___ GIVEN RECORDS ___

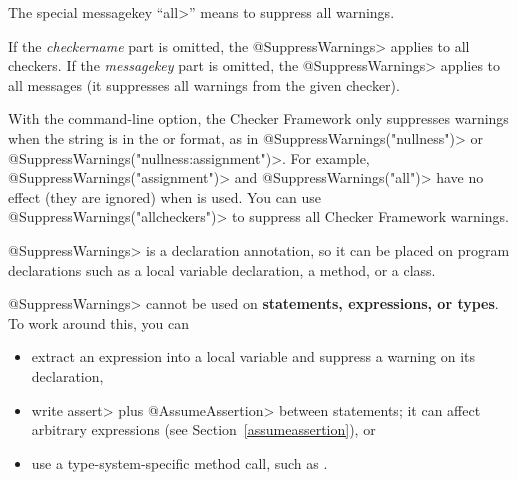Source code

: The special messagekey ``\<all>'' means to suppress all warnings.

If the \emph{checkername} part is omitted, the \<@SuppressWarnings> applies
to all checkers.
If the \emph{messagekey} part is omitted, the \<@SuppressWarnings> applies
to all messages (it suppresses all warnings from the given checker).

With the  command-line
option, the Checker Framework only suppresses warnings when the string is in
the  or 
format, as in
\<@SuppressWarnings("nullness")> or
\<@SuppressWarnings("nullness:assignment")>.
For example, \<@SuppressWarnings("assignment")> and
\<@SuppressWarnings("all")> have no effect (they are ignored) when
 is used.  You can use
\<@SuppressWarnings("allcheckers")> to suppress all Checker Framework
warnings.

%



\<@SuppressWarnings> is a declaration annotation, so it can be placed on
program declarations such as a local variable declaration, a method, or a
class.

\<@SuppressWarnings> cannot be used on \textbf{statements, expressions, or types}.
To work around this, you can
\begin{itemize}
\item
  extract an expression into a local variable
  and suppress a warning on its declaration,
\item
  write \<assert> plus \<@AssumeAssertion> between statements; it can
  affect arbitrary expressions (see Section~\ref{assumeassertion}), or
\item
  use a type-system-specific method call, such as
  .
\end{itemize}

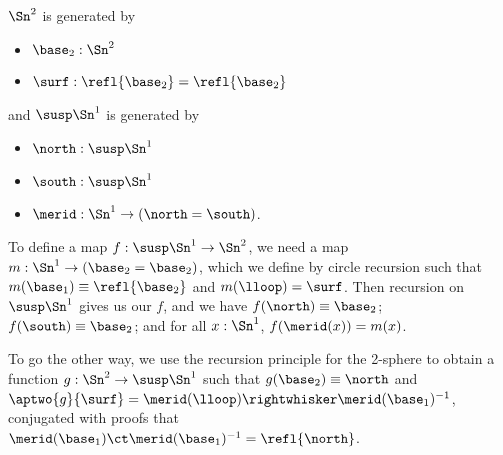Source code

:  \soln
$\Sn^{2}$ is generated by



\begin{itemize}
\item  $\base_{2} : \Sn^{2}$

\item  $\surf : \refl{\base_{2}} = \refl{\base_{2}}$

\end{itemize}
and $\susp\Sn^{1}$ is generated by



\begin{itemize}
\item  $\north : \susp\Sn^{1}$

\item  $\south : \susp\Sn^{1}$

\item  $\merid : \Sn^{1} \to (\north = \south)$.

\end{itemize}
To define a map $f : \susp\Sn^{1} \to \Sn^{2}$, we need a map $m : \Sn^{1} \to
(\base_{2} = \base_{2})$, which we define by circle recursion such that
$m(\base_{1}) \equiv \refl{\base_{2}}$ and $m(\lloop) = \surf$.  Then recursion
on $\susp\Sn^{1}$ gives us our $f$, and we have $f(\north) \equiv \base_{2}$;
$f(\south) \equiv \base_{2}$; and for all $x : \Sn^{1}$, $f(\merid(x)) = m(x)$.


To go the other way, we use the recursion principle for the 2-sphere to obtain
a function $g : \Sn^{2} \to \susp\Sn^{1}$ such that $g(\base_{2}) \equiv
\north$ and $\aptwo{g}{\surf} = \merid(\lloop) \rightwhisker \merid(\base_{1})^{-1}$,
conjugated with proofs that $\merid(\base_{1}) \ct \merid(\base_{1})^{-1} =
\refl{\north}$.



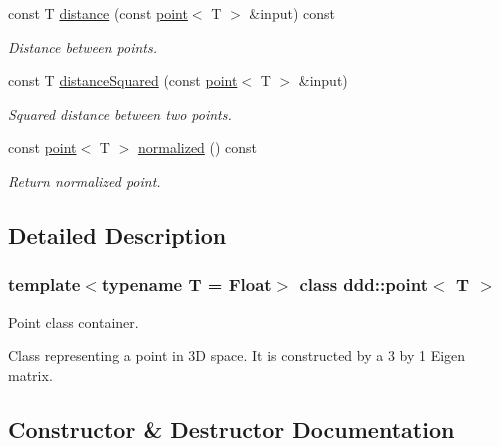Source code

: \begin{DoxyCompactItemize}
const T \hyperlink{classddd_1_1point_a59d8714cc178090ddf75b0c9dbd832c9}{distance} (const \hyperlink{classddd_1_1point}{point}$<$ T $>$ \&input) const
\begin{DoxyCompactList}\small\item\em Distance between points. \end{DoxyCompactList}\item 
const T \hyperlink{classddd_1_1point_a4b6793fd154fc9ad4dd93a4927d4ee13}{distance\+Squared} (const \hyperlink{classddd_1_1point}{point}$<$ T $>$ \&input)
\begin{DoxyCompactList}\small\item\em Squared distance between two points. \end{DoxyCompactList}\item 
\mbox{\label{classddd_1_1point_ac17331c629f79d5abd4b48d807967470}} 
const \hyperlink{classddd_1_1point}{point}$<$ T $>$ \hyperlink{classddd_1_1point_ac17331c629f79d5abd4b48d807967470}{normalized} () const
\begin{DoxyCompactList}\small\item\em Return normalized point. \end{DoxyCompactList}\end{DoxyCompactItemize}


\subsection{Detailed Description}
\subsubsection*{template$<$typename T = Float$>$\newline
class ddd\+::point$<$ T $>$}

Point class container. 

Class representing a point in 3D space. It is constructed by a 3 by 1 Eigen matrix. 

\subsection{Constructor \& Destructor Documentation}
\mbox{\label{classddd_1_1point_a0146118d518509e9e7cdf4fb6733eb48}} 
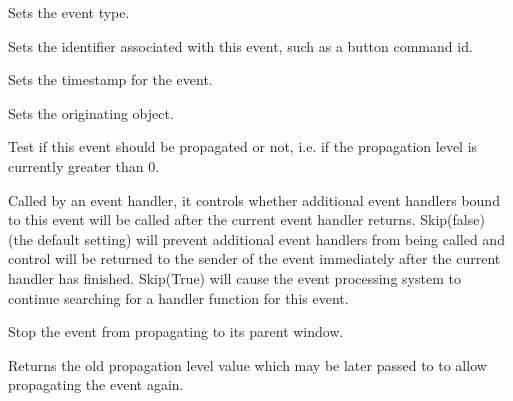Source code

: 
Sets the event type.

\label{wxeventsetid}


Sets the identifier associated with this event, such as a button command id.

\label{wxeventsettimestamp}


Sets the timestamp for the event.

Sets the originating object.

\label{wxeventshouldpropagate}


Test if this event should be propagated or not, i.e. if the propagation level
is currently greater than $0$.

\label{wxeventskip}


Called by an event handler, it controls whether additional event
handlers bound to this event will be called after the current event
handler returns.  Skip(false) (the default setting) will prevent
additional event handlers from being called and control will be
returned to the sender of the event immediately after the current
handler has finished.  Skip(True) will cause the event processing
system to continue searching for a handler function for this event.


\label{wxeventstoppropagation}


Stop the event from propagating to its parent window.

Returns the old propagation level value which may be later passed to 
 to allow propagating the
event again.

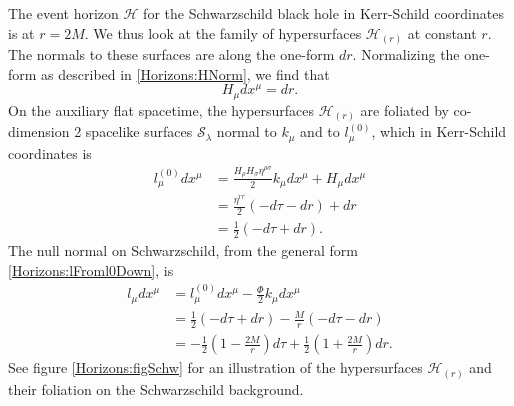 The event horizon $\mathcal{H}$ for the Schwarzschild black hole in Kerr-Schild coordinates is at $r = 2M$. We thus
look at the family of hypersurfaces $\mathcal{H}_{(r)}$ at constant $r$. The normals to these surfaces are along
the one-form $dr$. Normalizing the one-form as described in \eqref{Horizons:HNorm}, we find that 
\begin{equation}  
    H_{\mu}dx^{\mu} = dr.
\end{equation}
On the auxiliary flat spacetime, the hypersurfaces $\mathcal{H}_{(r)}$ are foliated by co-dimension 2 spacelike
surfaces $\mathcal{S}_{\lambda}$ normal to $k_{\mu}$ and to $l^{(0)}_{\mu}$, which in Kerr-Schild coordinates is
\begin{equation}  
    \begin{split}
        l^{(0)}_{\mu} dx^{\mu}
        &= \frac{H_{\rho}H_{\sigma}\eta^{\rho\sigma}}{2} k_{\mu} dx^{\mu} + H_{\mu} dx^{\mu} \\
        &= \frac{\eta^{rr}}{2} \left(-d\tau - dr\right) + dr \\
        &= \frac{1}{2} \left(-d\tau + dr\right).
    \end{split}
\end{equation}
The null normal on Schwarzschild, from the general form \eqref{Horizons:lFroml0Down}, is 
\begin{equation} 
    \begin{split}
        l_{\mu} dx^{\mu}
        &= l^{(0)}_{\mu} dx^{\mu} - \frac{\Phi}{2} k_{\mu} dx^{\mu} \\
        &= \frac{1}{2} \left(-d\tau  +dr\right) - \frac{M}{r} \left(-d\tau - dr\right) \\
        &= - \frac{1}{2} \left(1 - \frac{2M}{r}\right) d\tau + \frac{1}{2} \left(1 + \frac{2M}{r}\right) dr.
    \end{split}
\end{equation}
See figure \ref{Horizons:figSchw} for an illustration of the hypersurfaces $\mathcal{H}_{(r)}$ and their foliation on the
Schwarzschild background.
%
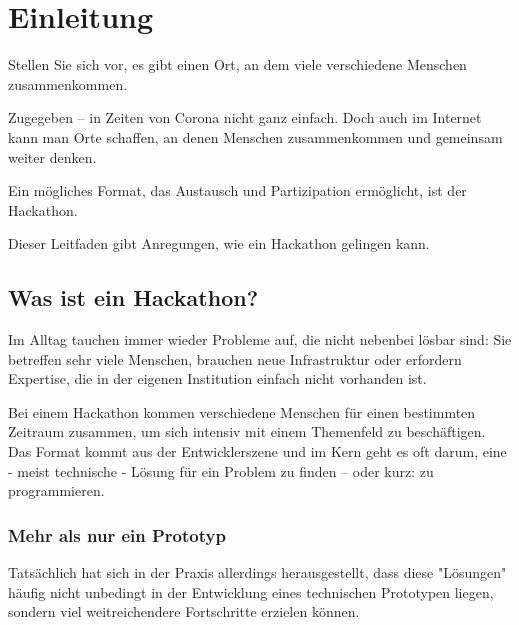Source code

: 

\setchapterpreamble[u]{\margintoc}
\chapter{Einleitung}


Stellen Sie sich vor, es gibt einen Ort, an dem viele verschiedene Menschen zusammenkommen.

Zugegeben – in Zeiten von Corona nicht ganz einfach. Doch auch im Internet kann man Orte schaffen, an denen Menschen zusammenkommen und gemeinsam weiter denken.

Ein mögliches Format, das Austausch und Partizipation ermöglicht, ist der Hackathon. 

Dieser Leitfaden gibt Anregungen, wie ein Hackathon gelingen kann.

\newpage

\section{Was ist ein Hackathon?}

Im Alltag tauchen immer wieder Probleme auf, die nicht nebenbei lösbar sind: Sie betreffen sehr viele Menschen, brauchen neue Infrastruktur oder erfordern Expertise, die in der eigenen Institution einfach nicht vorhanden ist.

Bei einem Hackathon kommen verschiedene Menschen für einen bestimmten Zeitraum zusammen, um sich intensiv mit einem Themenfeld zu beschäftigen. Das Format kommt aus der Entwicklerszene und im Kern geht es oft darum, eine - meist technische - Lösung für ein Problem zu finden – oder kurz: zu programmieren.


\subsection*{Mehr als nur ein Prototyp}

Tatsächlich hat sich in der Praxis allerdings herausgestellt, dass diese "Lösungen" häufig nicht unbedingt in der Entwicklung eines technischen Prototypen liegen, sondern viel weitreichendere Fortschritte erzielen können. 

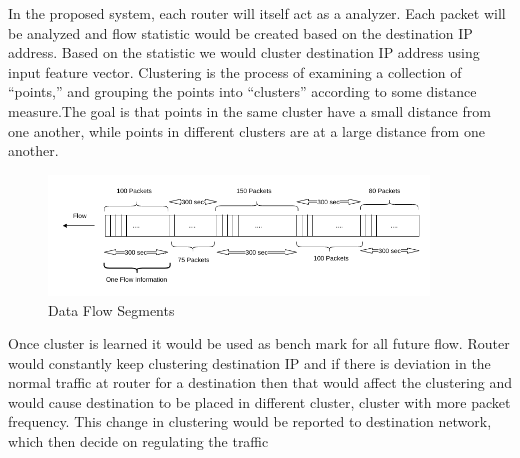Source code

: \documentclass[10pt,oneside,a4paper]{report}
\begin{document}
In the proposed system, each router will itself act as a analyzer. Each packet will be analyzed and flow statistic would be created based on the destination IP address. Based on the statistic we would cluster destination IP address using input feature vector. Clustering is the process of examining a collection of “points,” and grouping the points into “clusters” according to some distance measure.The goal is that
points in the same cluster have a small distance from one another, while points in different clusters are at a large distance from one another\cite{clusterning}.

\begin{figure}[H]
  \centering
    \includegraphics[width=0.90\textwidth]{Data_Flow_Capture}
    \caption{Data Flow Segments}
\end{figure}


Once cluster is learned it would be used as bench mark for all future flow. Router would constantly keep clustering destination IP and if there is deviation in the normal traffic at router for a destination then that would affect the clustering and would cause destination to be placed in different cluster, cluster with more packet frequency. This change in clustering would be reported to destination network, which then decide on regulating the traffic\par
\end{document}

___

* REQUIRED WORK
Find the line that contains "Once cluster is". Copy it and every line after it to the end of the records, exactly, and nothing more.

* OUTPUT OF THE TASK
Once cluster is learned it would be used as bench mark for all future flow. Router would constantly keep clustering destination IP and if there is deviation in the normal traffic at router for a destination then that would affect the clustering and would cause destination to be placed in different cluster, cluster with more packet frequency. This change in clustering would be reported to destination network, which then decide on regulating the traffic\par
\end{document}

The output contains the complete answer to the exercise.